[Dataset entries]
[Start of section]

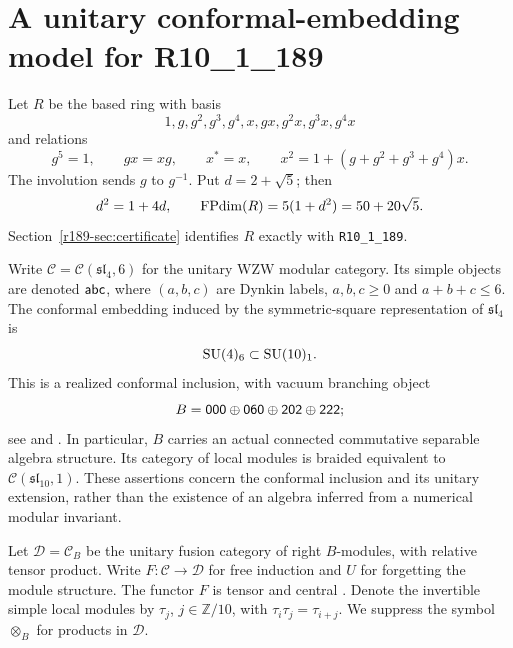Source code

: \section{A unitary conformal-embedding model for R10\_1\_189}\label{sec:r189-model}

Let $R$ be the based ring with basis
\[
  1,g,g^2,g^3,g^4,x,gx,g^2x,g^3x,g^4x
\]
and relations
\begin{equation}\label{r189-eq:ring}
 g^5=1,\qquad gx=xg,\qquad x^*=x,\qquad
 x^2=1+(g+g^2+g^3+g^4)x.
\end{equation}
The involution sends $g$ to $g^{-1}$. Put $d=2+\sqrt5$; then
\begin{equation}\label{r189-eq:dim}
 d^2=1+4d,\qquad \FPdim(R)=5(1+d^2)=50+20\sqrt5.
\end{equation}
Section~\ref{r189-sec:certificate} identifies $R$ exactly with
\texttt{R10\_1\_189}.

Write $\mathcal{C}=\mathcal{C}(\mathfrak{sl}_4,6)$ for the unitary WZW modular category.
Its simple objects are denoted $\wt{abc}$, where $(a,b,c)$ are Dynkin
labels, $a,b,c\geq0$ and $a+b+c\leq6$. The conformal embedding induced by
the symmetric-square representation of $\mathfrak{sl}_4$ is
\begin{equation}\label{r189-eq:embedding}
 \SU(4)_6\subset\SU(10)_1.
\end{equation}
This is a realized conformal inclusion, with vacuum branching object
\begin{equation}\label{r189-eq:B}
 B=\wt{000}\oplus\wt{060}\oplus\wt{202}\oplus\wt{222};
\end{equation}
see \cite[p.~29 of the arXiv version]{BE} and
\cite[\S\S1.4.3--1.4.5]{CS}. In particular, $B$ carries an actual
connected commutative separable algebra structure. Its category of local
modules is braided equivalent to $\mathcal{C}(\mathfrak{sl}_{10},1)$.
These assertions concern the conformal inclusion and its unitary
extension, rather than the existence of an algebra inferred from a
numerical modular invariant.

Let $\mathcal{D}=\mathcal{C}_B$ be the unitary fusion category of right $B$-modules, with
relative tensor product. Write $F:\mathcal{C}\to\mathcal{D}$ for free induction and $U$ for
forgetting the module structure. The functor $F$ is tensor and central
\cite[\S\S3.3--3.4, equation~(17)]{DMNO}. Denote the invertible simple
local modules by $\tau_j$, $j\in\mathbb Z/10$, with
$\tau_i\tau_j=\tau_{i+j}$. We suppress the symbol $\otimes_B$ for
products in $\mathcal{D}$.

[End of section]

Take the data above and set it down exactly, images excluded.

Source code

: \section{A unitary conformal-embedding model for R10\_1\_189}\label{sec:r189-model}

Let $R$ be the based ring with basis
\[
  1,g,g^2,g^3,g^4,x,gx,g^2x,g^3x,g^4x
\]
and relations
\begin{equation}\label{r189-eq:ring}
 g^5=1,\qquad gx=xg,\qquad x^*=x,\qquad
 x^2=1+(g+g^2+g^3+g^4)x.
\end{equation}
The involution sends $g$ to $g^{-1}$. Put $d=2+\sqrt5$; then
\begin{equation}\label{r189-eq:dim}
 d^2=1+4d,\qquad \FPdim(R)=5(1+d^2)=50+20\sqrt5.
\end{equation}
Section~\ref{r189-sec:certificate} identifies $R$ exactly with
\texttt{R10\_1\_189}.

Write $\mathcal{C}=\mathcal{C}(\mathfrak{sl}_4,6)$ for the unitary WZW modular category.
Its simple objects are denoted $\wt{abc}$, where $(a,b,c)$ are Dynkin
labels, $a,b,c\geq0$ and $a+b+c\leq6$. The conformal embedding induced by
the symmetric-square representation of $\mathfrak{sl}_4$ is
\begin{equation}\label{r189-eq:embedding}
 \SU(4)_6\subset\SU(10)_1.
\end{equation}
This is a realized conformal inclusion, with vacuum branching object
\begin{equation}\label{r189-eq:B}
 B=\wt{000}\oplus\wt{060}\oplus\wt{202}\oplus\wt{222};
\end{equation}
see \cite[p.~29 of the arXiv version]{BE} and
\cite[\S\S1.4.3--1.4.5]{CS}. In particular, $B$ carries an actual
connected commutative separable algebra structure. Its category of local
modules is braided equivalent to $\mathcal{C}(\mathfrak{sl}_{10},1)$.
These assertions concern the conformal inclusion and its unitary
extension, rather than the existence of an algebra inferred from a
numerical modular invariant.

Let $\mathcal{D}=\mathcal{C}_B$ be the unitary fusion category of right $B$-modules, with
relative tensor product. Write $F:\mathcal{C}\to\mathcal{D}$ for free induction and $U$ for
forgetting the module structure. The functor $F$ is tensor and central
\cite[\S\S3.3--3.4, equation~(17)]{DMNO}. Denote the invertible simple
local modules by $\tau_j$, $j\in\mathbb Z/10$, with
$\tau_i\tau_j=\tau_{i+j}$. We suppress the symbol $\otimes_B$ for
products in $\mathcal{D}$.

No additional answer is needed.